[Saved entries]

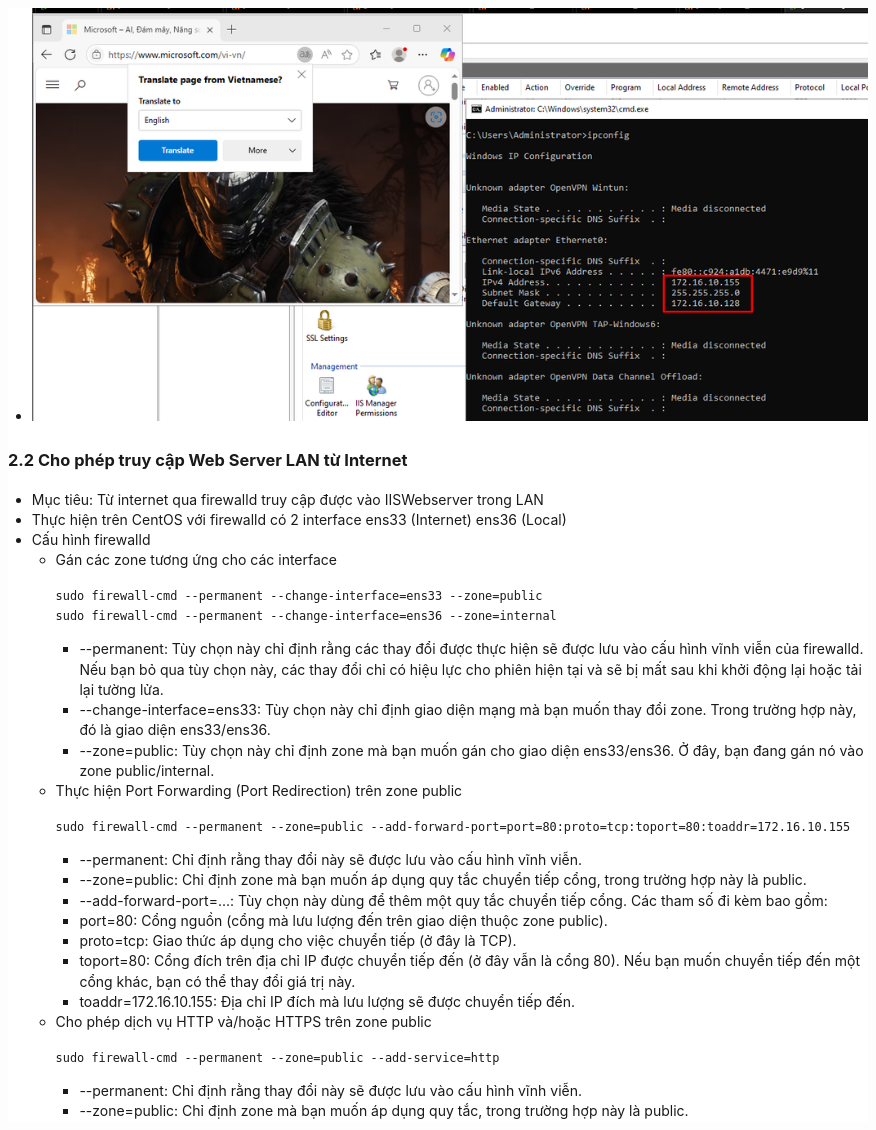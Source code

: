 - ![image](./images/fw-2.png)

<a name="22-cho-phép-truy-cp-web-server-lan-t-internet"></a>
### 2.2 Cho phép truy cập Web Server LAN từ Internet  
- Mục tiêu: Từ internet qua firewalld truy cập được vào IISWebserver trong LAN 
- Thực hiện trên CentOS với firewalld có 2 interface ens33 (Internet) ens36 (Local)
- Cấu hình firewalld
	* Gán các zone tương ứng cho các interface
		```
		sudo firewall-cmd --permanent --change-interface=ens33 --zone=public
		sudo firewall-cmd --permanent --change-interface=ens36 --zone=internal
		```
		* --permanent: Tùy chọn này chỉ định rằng các thay đổi được thực hiện sẽ được lưu vào cấu hình vĩnh viễn của firewalld. Nếu bạn bỏ qua tùy chọn này, các thay đổi chỉ có hiệu lực cho phiên hiện tại và sẽ bị mất sau khi khởi động lại hoặc tải lại tường lửa.
		* --change-interface=ens33: Tùy chọn này chỉ định giao diện mạng mà bạn muốn thay đổi zone. Trong trường hợp này, đó là giao diện ens33/ens36.
		* --zone=public: Tùy chọn này chỉ định zone mà bạn muốn gán cho giao diện ens33/ens36. Ở đây, bạn đang gán nó vào zone public/internal.
	* Thực hiện Port Forwarding (Port Redirection) trên zone public
		```
		sudo firewall-cmd --permanent --zone=public --add-forward-port=port=80:proto=tcp:toport=80:toaddr=172.16.10.155
		```
		* --permanent: Chỉ định rằng thay đổi này sẽ được lưu vào cấu hình vĩnh viễn.
		* --zone=public: Chỉ định zone mà bạn muốn áp dụng quy tắc chuyển tiếp cổng, trong trường hợp này là public.
		* --add-forward-port=...: Tùy chọn này dùng để thêm một quy tắc chuyển tiếp cổng. Các tham số đi kèm bao gồm:
		* port=80: Cổng nguồn (cổng mà lưu lượng đến trên giao diện thuộc zone public).
		* proto=tcp: Giao thức áp dụng cho việc chuyển tiếp (ở đây là TCP).
		* toport=80: Cổng đích trên địa chỉ IP được chuyển tiếp đến (ở đây vẫn là cổng 80). Nếu bạn muốn chuyển tiếp đến một cổng khác, bạn có thể thay đổi giá trị này.
		* toaddr=172.16.10.155: Địa chỉ IP đích mà lưu lượng sẽ được chuyển tiếp đến.
	* Cho phép dịch vụ HTTP và/hoặc HTTPS trên zone public
		```
		sudo firewall-cmd --permanent --zone=public --add-service=http
		```
		* --permanent: Chỉ định rằng thay đổi này sẽ được lưu vào cấu hình vĩnh viễn.
		* --zone=public: Chỉ định zone mà bạn muốn áp dụng quy tắc, trong trường hợp này là public.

TASK GOAL: Output must match the lines from the start of the records above through the line that contains "là giao diện ens33/ens36.", exactly and with every picture removed.

WRITTEN RESPONSE:
Source code

: - ![image](./images/fw-2.png)

<a name="22-cho-phép-truy-cp-web-server-lan-t-internet"></a>
### 2.2 Cho phép truy cập Web Server LAN từ Internet  
- Mục tiêu: Từ internet qua firewalld truy cập được vào IISWebserver trong LAN 
- Thực hiện trên CentOS với firewalld có 2 interface ens33 (Internet) ens36 (Local)
- Cấu hình firewalld
	* Gán các zone tương ứng cho các interface
		```
		sudo firewall-cmd --permanent --change-interface=ens33 --zone=public
		sudo firewall-cmd --permanent --change-interface=ens36 --zone=internal
		```
		* --permanent: Tùy chọn này chỉ định rằng các thay đổi được thực hiện sẽ được lưu vào cấu hình vĩnh viễn của firewalld. Nếu bạn bỏ qua tùy chọn này, các thay đổi chỉ có hiệu lực cho phiên hiện tại và sẽ bị mất sau khi khởi động lại hoặc tải lại tường lửa.
		* --change-interface=ens33: Tùy chọn này chỉ định giao diện mạng mà bạn muốn thay đổi zone. Trong trường hợp này, đó là giao diện ens33/ens36.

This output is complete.